Mengetahui hal itu, keluarga istana segera mengambil dan membawanya pulang
untuk dikuburkan layaknya manusia. Seluruh rakyat negeri turut berduka cita
atas meninggalnya Puti Juilan dalam wujud seekor siamang.
Beberapa
hari kemudian, terdengarlah kabar bahwa Sutan Rumandang tenggelam di tengah
laut karena telah melanggar sumpahnya, yakni menikah dengan seorang putri di
negeri rantau.
1.3 KESIMPULAN
- · Cerita rakyat atau Folklore Indonesia Siamang Putih dari daerah Sumatra Barat, Indonesia. cerita Siamang Putih diatas berisi tentang nilai dan norma yang berlaku di masyarakat, namun tetap dengan melibatkan unsur budaya di dalamnya. Serta memberi pelajaran kepada kita bahwa orang yang melanggar sumpah dan mengingkari janji seperti Puti Juilan, akan termakan oleh sumpah dan janjinya. Dalam kehidupan orang Melayu, mengingkari janji merupakan sifat tercela dan termasuk ciri kemunafikan. Dengan kata lain orang munafik adalah orang yang tidak jujur dan tidak pandai memegang amanah.

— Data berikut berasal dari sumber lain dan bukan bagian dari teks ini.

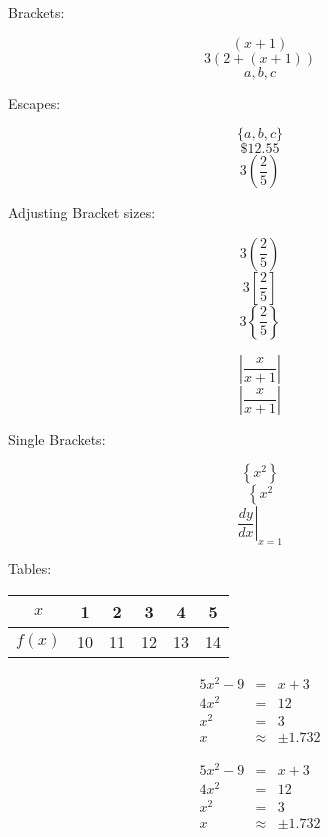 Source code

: \documentclass[11pt]{article}
\begin{document}
Brackets:

$$ (x + 1) $$
$$ 3(2 + ( x + 1)) $$
$$ {a, b, c} $$

Escapes:

$$ \{a, b, c\}  $$
$$ \$12.55 $$
$$ 3(\frac{2}{5}) $$

Adjusting Bracket sizes:

$$ 3\left(\frac{2}{5}\right) $$
$$ 3\left[\frac{2}{5}\right] $$
$$ 3\left\{\frac{2}{5}\right\} $$

$$ |\frac{x}{x + 1}| $$
$$ \left|\frac{x}{x+1}\right| $$

Single Brackets:

$$ \left\{x^2\right\} $$
$$ \left\{x^2\right. $$
$$ \displaystyle{\left. \frac{dy}{dx} \right|_{x = 1}} $$

Tables:

\begin{tabular}{|c|c|c|c|c|c|}
\hline
$x$     & 1 &2  &3  &4  &5 \\ \hline
$f(x)$  &10 &11 &12 &13 &14 \\ \hline

\end{tabular}


\begin{eqnarray}
5x^2 - 9 &=& x + 3 \\
4x^2 &=& 12 \\
x^2 &=& 3 \\
x &\approx& \pm 1.732
\end{eqnarray}


\begin{eqnarray*}
5x^2 - 9 &=& x + 3 \\
4x^2 &=& 12 \\
x^2 &=& 3 \\
x &\approx& \pm 1.732
\end{eqnarray*}
\end{document}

- Siamang atau Symphalangus syndactylus merupakan kera hitam berlengan panjang yang hidup yang hidup di Sumatera, Indonesia dan semenanjung Malaysia. Siamang, yang dalam bahasa Inggris juga disebut Siamang, dalam bahasa latin dinamai Symphalangus syndactylus (Raffles, 1821). Kera hitam berlengan panjang ini mempunyai beberapa nama sinonim seperti Hylobates syndactylus (Raffles, 1821), Symphalangus continentis (Thomas, 1908), Symphalangus gibbon (C. Miller, 1779), Symphalangus subfossilis (Hooijer, 1960), dan Symphalangus volzi (Pohl, 1911).